Problem to solve
Lines that contain the string "features" are the ones to list; copy all of them from the records.

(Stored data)
══════════

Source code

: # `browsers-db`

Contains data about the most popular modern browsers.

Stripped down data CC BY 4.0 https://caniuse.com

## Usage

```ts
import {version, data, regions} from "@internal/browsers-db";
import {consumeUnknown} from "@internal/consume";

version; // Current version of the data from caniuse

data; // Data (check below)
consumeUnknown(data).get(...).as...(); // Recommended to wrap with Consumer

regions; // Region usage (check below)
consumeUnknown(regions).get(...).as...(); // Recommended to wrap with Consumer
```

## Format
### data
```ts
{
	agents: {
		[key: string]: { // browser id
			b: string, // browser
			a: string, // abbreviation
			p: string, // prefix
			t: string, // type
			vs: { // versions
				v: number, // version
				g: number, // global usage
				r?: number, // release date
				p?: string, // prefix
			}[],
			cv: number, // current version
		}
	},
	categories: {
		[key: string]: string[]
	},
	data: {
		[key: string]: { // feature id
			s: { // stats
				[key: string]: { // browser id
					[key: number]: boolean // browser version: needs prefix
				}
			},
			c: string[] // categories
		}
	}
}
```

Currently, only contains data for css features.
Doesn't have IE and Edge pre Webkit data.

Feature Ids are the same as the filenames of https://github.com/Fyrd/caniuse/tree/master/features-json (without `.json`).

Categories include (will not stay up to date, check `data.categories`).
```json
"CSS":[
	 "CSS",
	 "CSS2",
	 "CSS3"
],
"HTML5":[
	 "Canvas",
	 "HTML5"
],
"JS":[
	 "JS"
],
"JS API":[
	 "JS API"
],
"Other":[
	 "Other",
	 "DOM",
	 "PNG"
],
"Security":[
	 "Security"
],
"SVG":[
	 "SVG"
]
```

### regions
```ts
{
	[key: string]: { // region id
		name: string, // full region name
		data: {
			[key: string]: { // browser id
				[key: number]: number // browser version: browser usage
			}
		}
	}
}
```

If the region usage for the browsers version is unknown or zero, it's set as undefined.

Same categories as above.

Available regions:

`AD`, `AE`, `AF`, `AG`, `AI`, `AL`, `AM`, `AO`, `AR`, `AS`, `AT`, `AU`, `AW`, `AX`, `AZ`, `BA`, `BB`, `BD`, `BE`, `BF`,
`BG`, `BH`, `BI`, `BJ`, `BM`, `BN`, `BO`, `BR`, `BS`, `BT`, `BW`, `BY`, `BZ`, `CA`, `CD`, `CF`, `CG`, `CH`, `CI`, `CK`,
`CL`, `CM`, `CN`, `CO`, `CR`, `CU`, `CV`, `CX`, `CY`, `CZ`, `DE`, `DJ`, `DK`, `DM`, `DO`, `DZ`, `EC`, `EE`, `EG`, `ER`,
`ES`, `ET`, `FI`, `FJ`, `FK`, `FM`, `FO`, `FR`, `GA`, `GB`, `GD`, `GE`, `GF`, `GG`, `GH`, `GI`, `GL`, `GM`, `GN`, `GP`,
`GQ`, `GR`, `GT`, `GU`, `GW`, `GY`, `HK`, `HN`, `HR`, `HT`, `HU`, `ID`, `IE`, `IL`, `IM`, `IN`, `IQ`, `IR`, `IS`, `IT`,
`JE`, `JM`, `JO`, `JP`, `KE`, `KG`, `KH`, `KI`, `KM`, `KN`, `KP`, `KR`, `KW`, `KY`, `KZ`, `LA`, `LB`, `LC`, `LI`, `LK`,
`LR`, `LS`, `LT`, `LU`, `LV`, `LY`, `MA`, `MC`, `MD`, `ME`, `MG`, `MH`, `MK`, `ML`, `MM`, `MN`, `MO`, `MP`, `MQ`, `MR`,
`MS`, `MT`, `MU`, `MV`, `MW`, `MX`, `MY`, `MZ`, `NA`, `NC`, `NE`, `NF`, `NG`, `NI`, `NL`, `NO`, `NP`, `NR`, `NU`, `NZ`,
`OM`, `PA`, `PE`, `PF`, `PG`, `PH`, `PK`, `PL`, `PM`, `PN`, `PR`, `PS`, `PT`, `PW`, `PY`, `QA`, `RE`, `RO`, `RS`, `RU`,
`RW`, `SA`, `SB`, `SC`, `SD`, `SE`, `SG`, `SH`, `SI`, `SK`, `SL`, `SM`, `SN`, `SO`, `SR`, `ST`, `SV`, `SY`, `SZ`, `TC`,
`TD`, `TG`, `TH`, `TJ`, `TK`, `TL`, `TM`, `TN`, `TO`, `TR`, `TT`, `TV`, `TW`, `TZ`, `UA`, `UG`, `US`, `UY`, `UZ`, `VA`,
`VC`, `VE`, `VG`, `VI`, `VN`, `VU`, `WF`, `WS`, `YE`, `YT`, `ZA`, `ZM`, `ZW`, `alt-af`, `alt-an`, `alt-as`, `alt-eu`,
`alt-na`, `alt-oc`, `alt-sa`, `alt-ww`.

══════════

Answer section
Currently, only contains data for css features.
Feature Ids are the same as the filenames of https://github.com/Fyrd/caniuse/tree/master/features-json (without `.json`).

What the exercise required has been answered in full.